Researchers Create Carbon-Dioxide-Separating Polymer

Using supercomputers at NERSC, researchers from Haverford College have come up with a new type of two-dimensional polymer, PG-ES1, which allows, in theory, for highly efficient separation of carbon dioxide from the exhausts of power plants. Based on simulations, PG-ES1 is predicted to be more than 100 times as permeable to carbon dioxide as the best existing materials, while maintaining a rejection of nitrogen and methane gases that meets or exceeds the best existing materials. This allows it to act as a molecular filter that lets the carbon dioxide to pass through easily, while preventing other gases from escaping. Read more.


Twice-Stuffed Permafrost

Researchers from Pacific Northwest National Laboratory, using NERSC’s Hopper supercomputer, suggest that hydrates—water-gas compounds found in ocean permafrost—can provide energy and store it, too—and then trap carbon dioxide. Read more.

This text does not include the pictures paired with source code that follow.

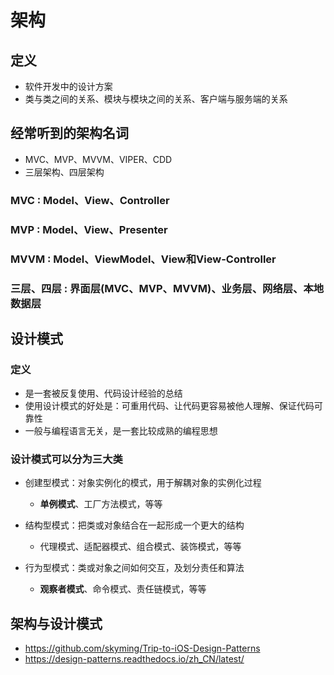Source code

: # 架构
## 定义
- 软件开发中的设计方案
- 类与类之间的关系、模块与模块之间的关系、客户端与服务端的关系

## 经常听到的架构名词
- MVC、MVP、MVVM、VIPER、CDD
- 三层架构、四层架构
### MVC : Model、View、Controller
### MVP : Model、View、Presenter
### MVVM : Model、ViewModel、View和View-Controller
### 三层、四层 : 界面层(MVC、MVP、MVVM)、业务层、网络层、本地数据层

## 设计模式
### 定义
- 是一套被反复使用、代码设计经验的总结
- 使用设计模式的好处是：可重用代码、让代码更容易被他人理解、保证代码可靠性
- 一般与编程语言无关，是一套比较成熟的编程思想

### 设计模式可以分为三大类
- 创建型模式：对象实例化的模式，用于解耦对象的实例化过程
  -  <strong>单例模式</strong>、工厂方法模式，等等

- 结构型模式：把类或对象结合在一起形成一个更大的结构
  - 代理模式、适配器模式、组合模式、装饰模式，等等

- 行为型模式：类或对象之间如何交互，及划分责任和算法
  - <strong>观察者模式</strong>、命令模式、责任链模式，等等


## 架构与设计模式
- https://github.com/skyming/Trip-to-iOS-Design-Patterns
- https://design-patterns.readthedocs.io/zh_CN/latest/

ASCR Will Soon Post Openings for Computer Science and Applied Math Program Managers

The Department of Energy, Office of Science, Office of Advanced Scientific Computing Research (ASCR), will be seeking a Senior Program Manager for Computer Science who will help to reinvent the field with respect to operating and runtime systems for extreme scale supercomputing. There will also be an opening for a Program Manager for Applied Mathematics. Both positions will be in the Computational Science Research & Partnerships (SciDAC) Division.
Neither position has been officially posted yet, but interested candidates should monitor the DOE Office of Science jobs site and begin gathering the required materials. Read more about the positions.


Bell Presents Two Talks at International Symposium on Combustion

John Bell of the Computational Research Division presented two talks at the 34th International Symposium on Combustion held in Warsaw, Poland, July 29–August 3, 2012. The first talk was part of the 13th International Workshop on Premixed Turbulent Flames and was titled “Simulation of Lean Premixed Low-Swirl Hydrogen Flames.” The second talk was part of the main symposium and was titled “Simulation of Nitrogen Emissions in a Premixed Hydrogen Flame Stabilized on a Low Swirl Burner.”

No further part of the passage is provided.